§ Directions for this task:
Please restate every entry exactly. Leave out the pictures.

(Supplied records)

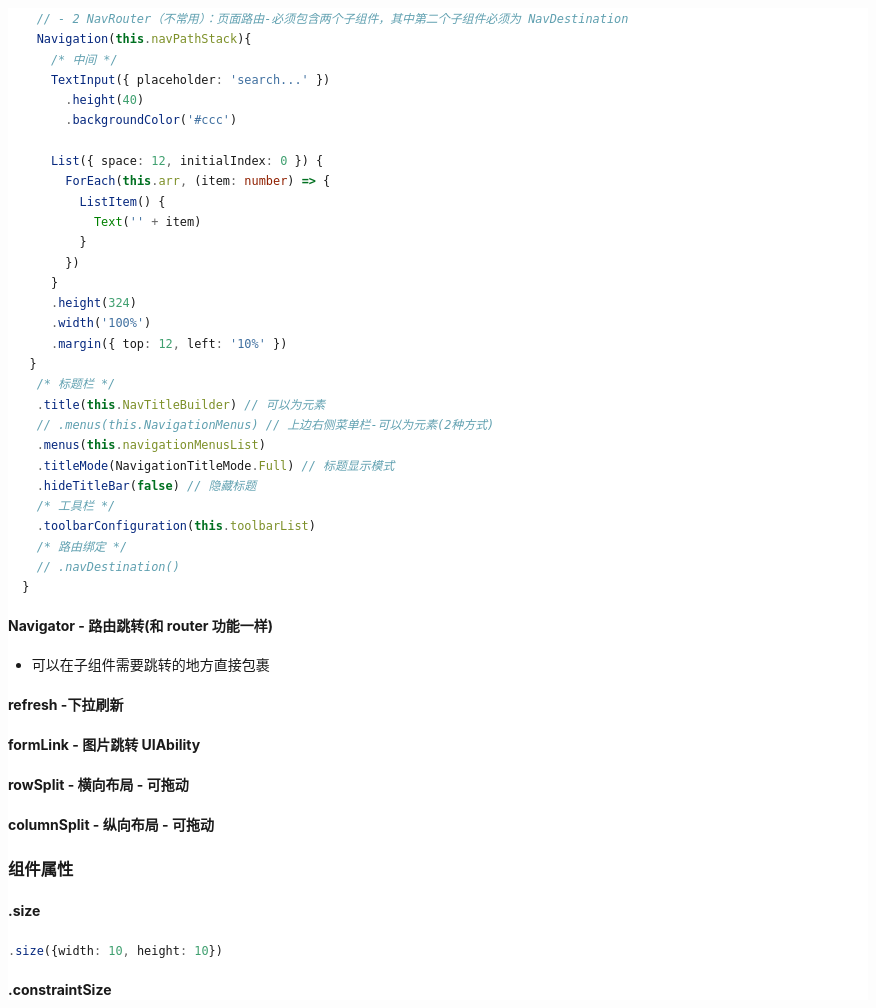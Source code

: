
 ```ts
    // - 2 NavRouter（不常用）：页面路由-必须包含两个子组件，其中第二个子组件必须为 NavDestination
    Navigation(this.navPathStack){
      /* 中间 */
      TextInput({ placeholder: 'search...' })
        .height(40)
        .backgroundColor('#ccc')

      List({ space: 12, initialIndex: 0 }) {
        ForEach(this.arr, (item: number) => {
          ListItem() {
            Text('' + item)
          }
        })
      }
      .height(324)
      .width('100%')
      .margin({ top: 12, left: '10%' })
   }
    /* 标题栏 */
    .title(this.NavTitleBuilder) // 可以为元素
    // .menus(this.NavigationMenus) // 上边右侧菜单栏-可以为元素(2种方式)
    .menus(this.navigationMenusList)
    .titleMode(NavigationTitleMode.Full) // 标题显示模式
    .hideTitleBar(false) // 隐藏标题
    /* 工具栏 */
    .toolbarConfiguration(this.toolbarList)
    /* 路由绑定 */
    // .navDestination()
  }
```

#### Navigator - 路由跳转(和 router 功能一样)

- 可以在子组件需要跳转的地方直接包裹

#### refresh -下拉刷新

#### formLink - 图片跳转 UIAbility

#### rowSplit - 横向布局 - 可拖动

#### columnSplit - 纵向布局 - 可拖动

### 组件属性

#### .size

```ts
.size({width: 10, height: 10})
```

#### .constraintSize
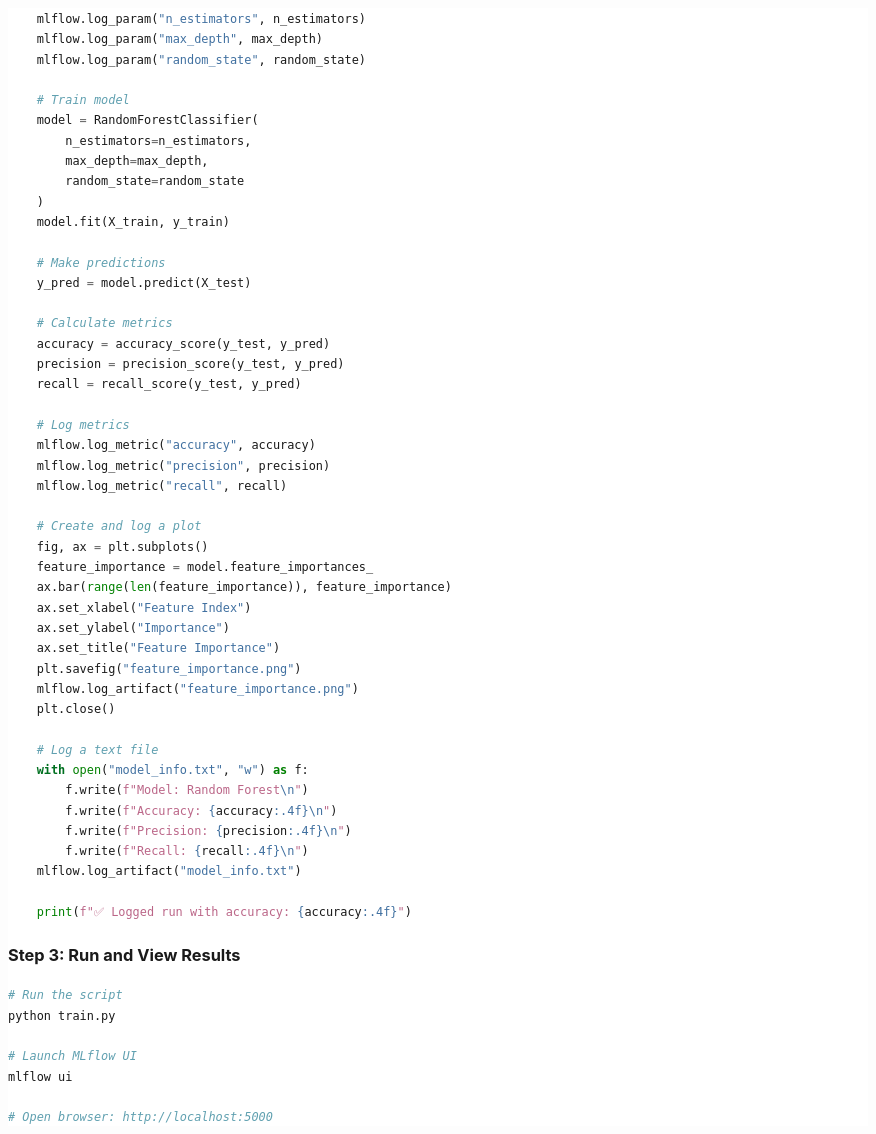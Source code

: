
 ```python
    mlflow.log_param("n_estimators", n_estimators)
    mlflow.log_param("max_depth", max_depth)
    mlflow.log_param("random_state", random_state)

    # Train model
    model = RandomForestClassifier(
        n_estimators=n_estimators,
        max_depth=max_depth,
        random_state=random_state
    )
    model.fit(X_train, y_train)

    # Make predictions
    y_pred = model.predict(X_test)

    # Calculate metrics
    accuracy = accuracy_score(y_test, y_pred)
    precision = precision_score(y_test, y_pred)
    recall = recall_score(y_test, y_pred)

    # Log metrics
    mlflow.log_metric("accuracy", accuracy)
    mlflow.log_metric("precision", precision)
    mlflow.log_metric("recall", recall)

    # Create and log a plot
    fig, ax = plt.subplots()
    feature_importance = model.feature_importances_
    ax.bar(range(len(feature_importance)), feature_importance)
    ax.set_xlabel("Feature Index")
    ax.set_ylabel("Importance")
    ax.set_title("Feature Importance")
    plt.savefig("feature_importance.png")
    mlflow.log_artifact("feature_importance.png")
    plt.close()

    # Log a text file
    with open("model_info.txt", "w") as f:
        f.write(f"Model: Random Forest\n")
        f.write(f"Accuracy: {accuracy:.4f}\n")
        f.write(f"Precision: {precision:.4f}\n")
        f.write(f"Recall: {recall:.4f}\n")
    mlflow.log_artifact("model_info.txt")

    print(f"✅ Logged run with accuracy: {accuracy:.4f}")
```

### Step 3: Run and View Results

```bash
# Run the script
python train.py

# Launch MLflow UI
mlflow ui

# Open browser: http://localhost:5000
```
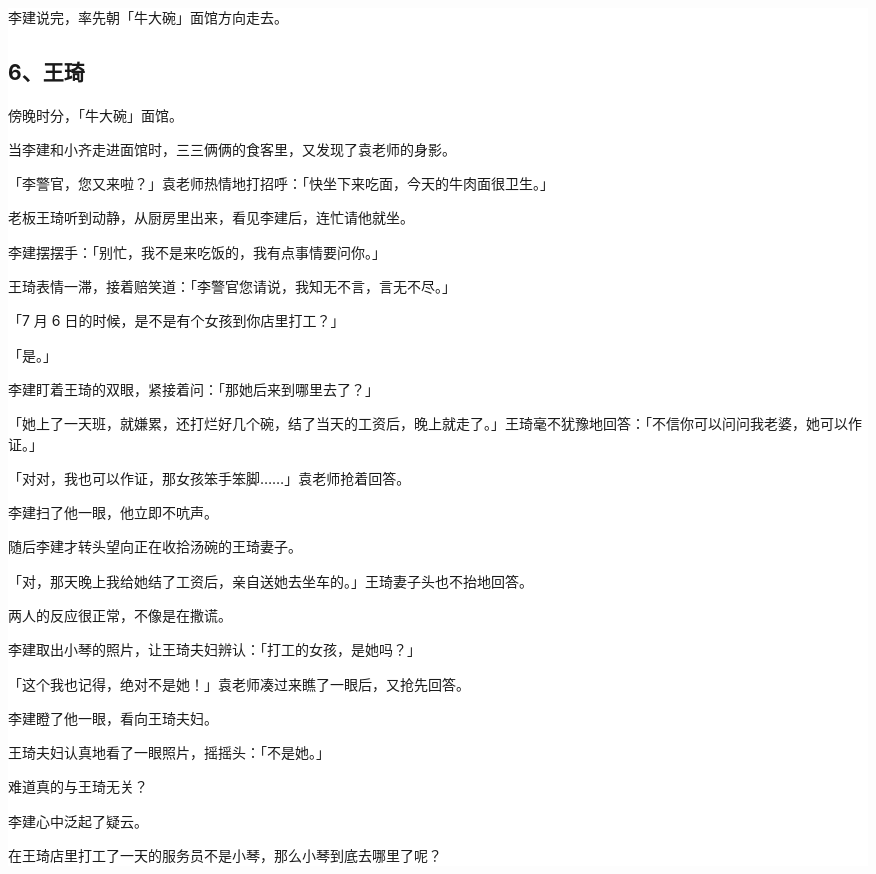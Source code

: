 
李建说完，率先朝「牛大碗」面馆方向走去。


6、王琦
----


傍晚时分，「牛大碗」面馆。


当李建和小齐走进面馆时，三三俩俩的食客里，又发现了袁老师的身影。


「李警官，您又来啦？」袁老师热情地打招呼：「快坐下来吃面，今天的牛肉面很卫生。」


老板王琦听到动静，从厨房里出来，看见李建后，连忙请他就坐。


李建摆摆手：「别忙，我不是来吃饭的，我有点事情要问你。」


王琦表情一滞，接着赔笑道：「李警官您请说，我知无不言，言无不尽。」


「7 月 6 日的时候，是不是有个女孩到你店里打工？」


「是。」


李建盯着王琦的双眼，紧接着问：「那她后来到哪里去了？」


「她上了一天班，就嫌累，还打烂好几个碗，结了当天的工资后，晚上就走了。」王琦毫不犹豫地回答：「不信你可以问问我老婆，她可以作证。」


「对对，我也可以作证，那女孩笨手笨脚……」袁老师抢着回答。


李建扫了他一眼，他立即不吭声。


随后李建才转头望向正在收拾汤碗的王琦妻子。


「对，那天晚上我给她结了工资后，亲自送她去坐车的。」王琦妻子头也不抬地回答。


两人的反应很正常，不像是在撒谎。


李建取出小琴的照片，让王琦夫妇辨认：「打工的女孩，是她吗？」


「这个我也记得，绝对不是她！」袁老师凑过来瞧了一眼后，又抢先回答。


李建瞪了他一眼，看向王琦夫妇。


王琦夫妇认真地看了一眼照片，摇摇头：「不是她。」


难道真的与王琦无关？


李建心中泛起了疑云。


在王琦店里打工了一天的服务员不是小琴，那么小琴到底去哪里了呢？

(End Supplied records)

§ Exercise output:
Source code

:
 ```ts
    // - 2 NavRouter（不常用）：页面路由-必须包含两个子组件，其中第二个子组件必须为 NavDestination
    Navigation(this.navPathStack){
      /* 中间 */
      TextInput({ placeholder: 'search...' })
        .height(40)
        .backgroundColor('#ccc')

      List({ space: 12, initialIndex: 0 }) {
        ForEach(this.arr, (item: number) => {
          ListItem() {
            Text('' + item)
          }
        })
      }
      .height(324)
      .width('100%')
      .margin({ top: 12, left: '10%' })
   }
    /* 标题栏 */
    .title(this.NavTitleBuilder) // 可以为元素
    // .menus(this.NavigationMenus) // 上边右侧菜单栏-可以为元素(2种方式)
    .menus(this.navigationMenusList)
    .titleMode(NavigationTitleMode.Full) // 标题显示模式
    .hideTitleBar(false) // 隐藏标题
    /* 工具栏 */
    .toolbarConfiguration(this.toolbarList)
    /* 路由绑定 */
    // .navDestination()
  }
```

#### Navigator - 路由跳转(和 router 功能一样)

- 可以在子组件需要跳转的地方直接包裹

#### refresh -下拉刷新

#### formLink - 图片跳转 UIAbility

#### rowSplit - 横向布局 - 可拖动

#### columnSplit - 纵向布局 - 可拖动

### 组件属性

#### .size

```ts
.size({width: 10, height: 10})
```

#### .constraintSize
Source code

:
 ```python
    mlflow.log_param("n_estimators", n_estimators)
    mlflow.log_param("max_depth", max_depth)
    mlflow.log_param("random_state", random_state)

    # Train model
    model = RandomForestClassifier(
        n_estimators=n_estimators,
        max_depth=max_depth,
        random_state=random_state
    )
    model.fit(X_train, y_train)

    # Make predictions
    y_pred = model.predict(X_test)

    # Calculate metrics
    accuracy = accuracy_score(y_test, y_pred)
    precision = precision_score(y_test, y_pred)
    recall = recall_score(y_test, y_pred)

    # Log metrics
    mlflow.log_metric("accuracy", accuracy)
    mlflow.log_metric("precision", precision)
    mlflow.log_metric("recall", recall)

    # Create and log a plot
    fig, ax = plt.subplots()
    feature_importance = model.feature_importances_
    ax.bar(range(len(feature_importance)), feature_importance)
    ax.set_xlabel("Feature Index")
    ax.set_ylabel("Importance")
    ax.set_title("Feature Importance")
    plt.savefig("feature_importance.png")
    mlflow.log_artifact("feature_importance.png")
    plt.close()

    # Log a text file
    with open("model_info.txt", "w") as f:
        f.write(f"Model: Random Forest\n")
        f.write(f"Accuracy: {accuracy:.4f}\n")
        f.write(f"Precision: {precision:.4f}\n")
        f.write(f"Recall: {recall:.4f}\n")
    mlflow.log_artifact("model_info.txt")

    print(f"✅ Logged run with accuracy: {accuracy:.4f}")
```

### Step 3: Run and View Results

```bash
# Run the script
python train.py

# Launch MLflow UI
mlflow ui

# Open browser: http://localhost:5000
```
Source code

: 
李建说完，率先朝「牛大碗」面馆方向走去。


6、王琦
----


傍晚时分，「牛大碗」面馆。


当李建和小齐走进面馆时，三三俩俩的食客里，又发现了袁老师的身影。


「李警官，您又来啦？」袁老师热情地打招呼：「快坐下来吃面，今天的牛肉面很卫生。」


老板王琦听到动静，从厨房里出来，看见李建后，连忙请他就坐。


李建摆摆手：「别忙，我不是来吃饭的，我有点事情要问你。」


王琦表情一滞，接着赔笑道：「李警官您请说，我知无不言，言无不尽。」


「7 月 6 日的时候，是不是有个女孩到你店里打工？」


「是。」


李建盯着王琦的双眼，紧接着问：「那她后来到哪里去了？」


「她上了一天班，就嫌累，还打烂好几个碗，结了当天的工资后，晚上就走了。」王琦毫不犹豫地回答：「不信你可以问问我老婆，她可以作证。」


「对对，我也可以作证，那女孩笨手笨脚……」袁老师抢着回答。


李建扫了他一眼，他立即不吭声。


随后李建才转头望向正在收拾汤碗的王琦妻子。


「对，那天晚上我给她结了工资后，亲自送她去坐车的。」王琦妻子头也不抬地回答。


两人的反应很正常，不像是在撒谎。


李建取出小琴的照片，让王琦夫妇辨认：「打工的女孩，是她吗？」


「这个我也记得，绝对不是她！」袁老师凑过来瞧了一眼后，又抢先回答。


李建瞪了他一眼，看向王琦夫妇。


王琦夫妇认真地看了一眼照片，摇摇头：「不是她。」


难道真的与王琦无关？


李建心中泛起了疑云。


在王琦店里打工了一天的服务员不是小琴，那么小琴到底去哪里了呢？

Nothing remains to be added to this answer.